Revolução escolar em MV: Aprendizagem sem notas – oportunidade ou risco?
Na Pomerânia Ocidental-Greifswald, o início das aulas em 2025 está a suscitar discussões sobre a isenção de notas e a avaliação moderna do desempenho.

Revolução escolar em MV: Aprendizagem sem notas – oportunidade ou risco?
O início das aulas em Mecklemburgo-Pomerânia Ocidental traz uma lufada de ar fresco e discussões acaloradas sobre o tema da classificação dos alunos. Com a abertura da Escola Democrática Livre em Friedland, que acolhe 23 crianças entre os 6 e os 15 anos, é apresentada uma nova abordagem ao sistema educativo. Esta escola evita a censura tradicional, que suscita aprovação e críticas nas redes sociais. Embora alguns considerem a mudança progressiva e necessária, outros expressam preocupações sobre as perspectivas futuras dos alunos sem notas. É assim que ele relata Correio Uckermark.

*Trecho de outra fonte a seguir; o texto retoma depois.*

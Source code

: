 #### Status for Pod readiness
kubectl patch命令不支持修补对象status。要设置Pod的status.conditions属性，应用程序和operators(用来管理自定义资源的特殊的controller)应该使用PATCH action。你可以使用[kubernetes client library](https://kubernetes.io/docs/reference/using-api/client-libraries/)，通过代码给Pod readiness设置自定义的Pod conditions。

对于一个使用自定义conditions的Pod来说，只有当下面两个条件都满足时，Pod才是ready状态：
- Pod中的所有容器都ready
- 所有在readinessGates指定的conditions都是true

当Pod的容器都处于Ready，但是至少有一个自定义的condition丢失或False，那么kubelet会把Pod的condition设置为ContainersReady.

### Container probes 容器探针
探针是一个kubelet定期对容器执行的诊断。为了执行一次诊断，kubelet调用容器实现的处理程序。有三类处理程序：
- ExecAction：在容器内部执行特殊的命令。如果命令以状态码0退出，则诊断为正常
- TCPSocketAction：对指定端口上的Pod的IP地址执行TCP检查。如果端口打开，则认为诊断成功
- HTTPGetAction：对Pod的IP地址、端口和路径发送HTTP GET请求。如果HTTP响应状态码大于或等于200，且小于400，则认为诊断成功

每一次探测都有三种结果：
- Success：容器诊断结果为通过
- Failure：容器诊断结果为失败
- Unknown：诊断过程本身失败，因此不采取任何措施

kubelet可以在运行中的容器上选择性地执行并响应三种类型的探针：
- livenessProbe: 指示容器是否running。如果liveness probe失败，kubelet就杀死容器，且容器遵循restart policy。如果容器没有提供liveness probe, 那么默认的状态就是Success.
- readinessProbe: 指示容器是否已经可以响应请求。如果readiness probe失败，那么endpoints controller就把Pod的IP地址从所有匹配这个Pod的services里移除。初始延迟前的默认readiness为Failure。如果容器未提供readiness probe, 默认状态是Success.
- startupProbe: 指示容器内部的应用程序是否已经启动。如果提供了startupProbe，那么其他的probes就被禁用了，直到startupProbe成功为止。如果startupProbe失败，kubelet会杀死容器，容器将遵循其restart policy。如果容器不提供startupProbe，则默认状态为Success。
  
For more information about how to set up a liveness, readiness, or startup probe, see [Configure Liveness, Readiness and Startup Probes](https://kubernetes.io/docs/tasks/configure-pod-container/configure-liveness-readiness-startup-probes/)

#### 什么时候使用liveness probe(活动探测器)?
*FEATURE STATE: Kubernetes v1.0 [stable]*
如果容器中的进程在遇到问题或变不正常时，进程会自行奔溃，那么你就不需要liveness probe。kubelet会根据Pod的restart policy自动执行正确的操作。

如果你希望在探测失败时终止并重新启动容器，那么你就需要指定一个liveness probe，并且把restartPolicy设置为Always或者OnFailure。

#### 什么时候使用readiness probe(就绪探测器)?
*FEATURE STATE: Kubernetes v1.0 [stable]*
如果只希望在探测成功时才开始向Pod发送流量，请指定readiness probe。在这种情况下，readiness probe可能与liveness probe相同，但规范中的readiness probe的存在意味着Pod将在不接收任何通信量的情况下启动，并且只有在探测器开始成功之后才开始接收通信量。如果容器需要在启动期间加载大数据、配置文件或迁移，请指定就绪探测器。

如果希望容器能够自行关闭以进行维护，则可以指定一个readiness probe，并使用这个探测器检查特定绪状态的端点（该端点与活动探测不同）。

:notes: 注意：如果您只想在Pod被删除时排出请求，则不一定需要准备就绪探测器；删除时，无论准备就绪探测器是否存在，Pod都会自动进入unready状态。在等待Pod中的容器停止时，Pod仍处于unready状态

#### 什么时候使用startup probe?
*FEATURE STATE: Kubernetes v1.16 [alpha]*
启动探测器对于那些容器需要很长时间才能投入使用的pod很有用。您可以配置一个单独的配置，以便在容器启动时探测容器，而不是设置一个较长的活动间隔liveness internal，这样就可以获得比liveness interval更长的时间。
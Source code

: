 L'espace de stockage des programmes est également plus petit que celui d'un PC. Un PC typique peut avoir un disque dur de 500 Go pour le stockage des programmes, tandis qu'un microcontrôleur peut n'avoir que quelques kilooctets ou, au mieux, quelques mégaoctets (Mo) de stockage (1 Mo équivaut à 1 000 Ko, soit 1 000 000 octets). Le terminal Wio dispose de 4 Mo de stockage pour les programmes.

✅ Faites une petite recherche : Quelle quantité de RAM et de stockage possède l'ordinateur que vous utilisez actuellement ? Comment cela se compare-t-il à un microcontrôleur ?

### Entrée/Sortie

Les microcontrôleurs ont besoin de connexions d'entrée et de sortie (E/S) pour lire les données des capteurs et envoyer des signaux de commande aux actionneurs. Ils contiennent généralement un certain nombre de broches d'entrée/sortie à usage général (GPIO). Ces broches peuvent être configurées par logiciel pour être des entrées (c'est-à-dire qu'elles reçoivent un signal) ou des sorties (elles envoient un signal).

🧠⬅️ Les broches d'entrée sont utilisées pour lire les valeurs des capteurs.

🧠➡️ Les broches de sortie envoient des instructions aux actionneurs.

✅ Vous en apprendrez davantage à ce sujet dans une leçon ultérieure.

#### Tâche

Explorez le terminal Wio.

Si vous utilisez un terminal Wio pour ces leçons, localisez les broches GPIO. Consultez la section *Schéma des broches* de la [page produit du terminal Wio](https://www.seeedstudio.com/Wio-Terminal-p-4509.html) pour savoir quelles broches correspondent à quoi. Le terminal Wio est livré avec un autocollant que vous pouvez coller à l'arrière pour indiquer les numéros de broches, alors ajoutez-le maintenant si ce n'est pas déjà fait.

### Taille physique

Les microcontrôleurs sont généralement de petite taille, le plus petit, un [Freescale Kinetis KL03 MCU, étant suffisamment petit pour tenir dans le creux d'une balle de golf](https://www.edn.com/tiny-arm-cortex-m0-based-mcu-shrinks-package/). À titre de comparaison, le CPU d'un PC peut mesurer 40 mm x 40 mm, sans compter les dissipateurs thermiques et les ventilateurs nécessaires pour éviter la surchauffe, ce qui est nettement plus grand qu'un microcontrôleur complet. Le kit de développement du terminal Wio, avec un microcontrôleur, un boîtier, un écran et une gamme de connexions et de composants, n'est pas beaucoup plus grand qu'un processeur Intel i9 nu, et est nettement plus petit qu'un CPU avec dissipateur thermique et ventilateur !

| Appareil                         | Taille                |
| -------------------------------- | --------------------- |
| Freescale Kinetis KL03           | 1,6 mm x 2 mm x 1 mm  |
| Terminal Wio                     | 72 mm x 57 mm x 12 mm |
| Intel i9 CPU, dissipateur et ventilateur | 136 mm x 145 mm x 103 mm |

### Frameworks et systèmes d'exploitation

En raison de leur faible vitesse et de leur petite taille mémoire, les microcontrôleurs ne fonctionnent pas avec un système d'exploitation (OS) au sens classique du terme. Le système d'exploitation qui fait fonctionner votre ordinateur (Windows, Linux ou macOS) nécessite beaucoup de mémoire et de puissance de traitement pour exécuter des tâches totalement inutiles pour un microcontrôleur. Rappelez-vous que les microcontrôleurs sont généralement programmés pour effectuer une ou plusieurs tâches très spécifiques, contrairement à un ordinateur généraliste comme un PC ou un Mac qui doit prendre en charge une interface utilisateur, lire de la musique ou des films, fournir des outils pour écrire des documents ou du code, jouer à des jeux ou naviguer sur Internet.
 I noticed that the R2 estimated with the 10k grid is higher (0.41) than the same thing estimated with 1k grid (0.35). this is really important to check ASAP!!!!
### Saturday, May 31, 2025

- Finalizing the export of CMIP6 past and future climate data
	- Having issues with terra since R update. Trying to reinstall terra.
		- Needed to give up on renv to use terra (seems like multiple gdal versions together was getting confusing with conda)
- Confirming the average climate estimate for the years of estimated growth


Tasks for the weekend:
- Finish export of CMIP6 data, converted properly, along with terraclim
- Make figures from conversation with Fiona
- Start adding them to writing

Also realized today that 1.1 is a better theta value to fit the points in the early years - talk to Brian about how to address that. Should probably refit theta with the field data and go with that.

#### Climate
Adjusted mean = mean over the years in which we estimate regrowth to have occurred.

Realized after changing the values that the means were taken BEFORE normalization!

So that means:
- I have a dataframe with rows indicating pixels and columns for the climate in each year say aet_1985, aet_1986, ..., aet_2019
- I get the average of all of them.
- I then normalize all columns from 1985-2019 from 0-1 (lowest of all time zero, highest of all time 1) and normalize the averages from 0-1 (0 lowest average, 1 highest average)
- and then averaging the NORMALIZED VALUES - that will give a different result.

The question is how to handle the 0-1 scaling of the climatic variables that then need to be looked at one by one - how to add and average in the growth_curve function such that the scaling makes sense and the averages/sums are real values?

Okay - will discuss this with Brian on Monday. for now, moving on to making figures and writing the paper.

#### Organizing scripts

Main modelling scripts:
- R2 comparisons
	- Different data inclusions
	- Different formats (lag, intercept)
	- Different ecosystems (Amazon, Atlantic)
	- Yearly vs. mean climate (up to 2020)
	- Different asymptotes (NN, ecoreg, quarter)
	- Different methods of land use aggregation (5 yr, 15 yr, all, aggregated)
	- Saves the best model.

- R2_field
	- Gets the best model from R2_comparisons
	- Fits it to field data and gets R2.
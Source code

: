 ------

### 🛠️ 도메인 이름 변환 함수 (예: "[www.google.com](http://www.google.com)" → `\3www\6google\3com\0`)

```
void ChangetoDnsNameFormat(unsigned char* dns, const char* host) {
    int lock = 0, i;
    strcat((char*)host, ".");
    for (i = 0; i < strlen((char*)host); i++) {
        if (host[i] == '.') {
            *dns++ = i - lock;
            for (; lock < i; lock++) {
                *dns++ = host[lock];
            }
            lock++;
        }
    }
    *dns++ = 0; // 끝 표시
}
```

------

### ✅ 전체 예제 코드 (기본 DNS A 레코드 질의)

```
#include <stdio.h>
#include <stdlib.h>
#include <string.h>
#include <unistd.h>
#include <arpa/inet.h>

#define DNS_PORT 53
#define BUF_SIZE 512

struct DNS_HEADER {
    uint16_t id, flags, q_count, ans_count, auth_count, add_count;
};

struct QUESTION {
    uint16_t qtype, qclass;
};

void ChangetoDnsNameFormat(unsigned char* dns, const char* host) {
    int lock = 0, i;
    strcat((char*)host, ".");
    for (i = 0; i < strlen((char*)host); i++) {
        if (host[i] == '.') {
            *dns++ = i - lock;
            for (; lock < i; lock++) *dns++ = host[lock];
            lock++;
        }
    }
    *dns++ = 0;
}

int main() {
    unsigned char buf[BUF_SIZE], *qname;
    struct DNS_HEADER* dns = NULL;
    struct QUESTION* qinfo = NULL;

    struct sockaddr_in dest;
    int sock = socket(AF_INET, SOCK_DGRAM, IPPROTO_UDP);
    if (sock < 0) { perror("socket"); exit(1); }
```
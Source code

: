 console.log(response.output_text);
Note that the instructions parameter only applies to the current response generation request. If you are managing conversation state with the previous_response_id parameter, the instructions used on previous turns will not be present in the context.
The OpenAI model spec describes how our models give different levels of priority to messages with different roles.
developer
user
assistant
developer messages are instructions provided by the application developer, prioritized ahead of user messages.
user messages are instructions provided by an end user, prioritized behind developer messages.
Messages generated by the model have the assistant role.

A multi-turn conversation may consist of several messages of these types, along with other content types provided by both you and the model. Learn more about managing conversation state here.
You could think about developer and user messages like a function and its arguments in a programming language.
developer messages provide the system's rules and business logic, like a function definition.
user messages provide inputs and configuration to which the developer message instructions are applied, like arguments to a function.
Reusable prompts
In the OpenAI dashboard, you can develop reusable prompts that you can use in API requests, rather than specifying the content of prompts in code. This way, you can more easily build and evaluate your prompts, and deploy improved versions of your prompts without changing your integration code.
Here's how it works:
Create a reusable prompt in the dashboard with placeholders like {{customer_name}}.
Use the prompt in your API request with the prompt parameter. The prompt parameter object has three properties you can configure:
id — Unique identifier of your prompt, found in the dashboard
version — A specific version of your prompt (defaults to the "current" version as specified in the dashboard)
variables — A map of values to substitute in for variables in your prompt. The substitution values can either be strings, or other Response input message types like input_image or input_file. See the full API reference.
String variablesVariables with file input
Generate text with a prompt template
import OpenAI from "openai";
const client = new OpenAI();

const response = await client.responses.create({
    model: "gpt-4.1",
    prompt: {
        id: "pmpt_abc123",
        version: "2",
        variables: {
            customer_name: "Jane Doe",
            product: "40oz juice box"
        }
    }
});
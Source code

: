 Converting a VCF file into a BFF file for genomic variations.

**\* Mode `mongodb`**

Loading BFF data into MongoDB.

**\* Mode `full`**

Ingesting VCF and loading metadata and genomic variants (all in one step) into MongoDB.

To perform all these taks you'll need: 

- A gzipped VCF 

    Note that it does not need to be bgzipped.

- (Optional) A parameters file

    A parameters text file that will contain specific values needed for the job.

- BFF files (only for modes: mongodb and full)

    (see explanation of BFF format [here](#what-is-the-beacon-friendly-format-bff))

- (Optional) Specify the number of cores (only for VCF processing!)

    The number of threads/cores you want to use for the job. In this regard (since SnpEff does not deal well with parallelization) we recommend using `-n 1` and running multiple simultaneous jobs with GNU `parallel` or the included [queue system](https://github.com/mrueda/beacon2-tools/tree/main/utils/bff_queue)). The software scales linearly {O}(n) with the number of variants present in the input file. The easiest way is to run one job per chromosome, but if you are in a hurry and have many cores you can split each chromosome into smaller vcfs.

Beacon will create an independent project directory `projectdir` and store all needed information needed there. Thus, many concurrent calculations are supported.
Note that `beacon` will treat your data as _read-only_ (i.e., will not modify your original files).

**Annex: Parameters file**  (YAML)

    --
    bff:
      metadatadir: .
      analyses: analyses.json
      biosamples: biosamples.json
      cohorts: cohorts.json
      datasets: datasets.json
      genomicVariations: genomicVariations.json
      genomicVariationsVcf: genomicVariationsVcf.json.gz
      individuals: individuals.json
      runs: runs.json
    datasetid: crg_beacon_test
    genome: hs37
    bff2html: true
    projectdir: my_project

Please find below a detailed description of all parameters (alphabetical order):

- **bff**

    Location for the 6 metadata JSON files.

Curiosamente, a Escola Livre de Friedland não é a única a seguir este caminho. As notas também foram dispensadas numa escola primária em Mollhagen (Schleswig-Holstein) desde 2014, e a escola da aldeia Lassaner Winkel em Klein Jasedow tem implementado conceitos semelhantes desde 2017. Até a Escola Livre de Rügen, que funciona de acordo com o conceito Montessori, está a contribuir para a discussão. As escolas modelo que experimentam esta abordagem não convencional de avaliação apresentam abordagens diferentes e incentivam a reflexão sobre o sistema existente.
Feedback em vez de notas
A situação é semelhante em Hamburgo, onde os alunos da Escola Max Brauer não recebem nenhuma nota do primeiro ao oitavo ano. Em vez disso, é utilizado um sistema de feedback individual. Os certificados de notas só são concedidos a partir do nono ano. Enno, um estudante do ensino médio que estudou nesta escola, descreve o sistema de notas tradicional como ultrapassado e aponta a necessidade de novas formas de avaliação. Ele afirma que alunos e pais apreciam a rastreabilidade do progresso e das metas de aprendizagem. Você pode saber mais sobre isso no Portal da escola alemã.
Mas, apesar desses exemplos positivos, as coisas não parecem boas em todos os lugares. Uma pesquisa realizada em 2016 pelo instituto de pesquisa de opinião YouGov mostra que mais de 80% dos alemães se atêm à atribuição de notas e acreditam que faz sentido sentar e sentar se as notas forem inadequadas. Com esta atitude, as escolas progressistas enfrentam um desafio que enfatiza a necessidade de uma avaliação de desempenho moderna e adaptável.
O futuro da cultura do erro
Os especialistas sublinham que o certificado clássico e as notas continuam a representar elementos centrais do percurso educativo. No entanto, a discussão sobre como seria uma avaliação mais adaptativa está se tornando cada vez mais importante. Uma avaliação de desempenho individualizada sem notas poderia potencialmente definir o rumo para uma cultura de erro sustentável na qual a aprendizagem e o desenvolvimento do aluno são o foco. Ainda não se sabe até que ponto a viagem do sistema educativo alemão nos levará, mas o debate está em pleno andamento.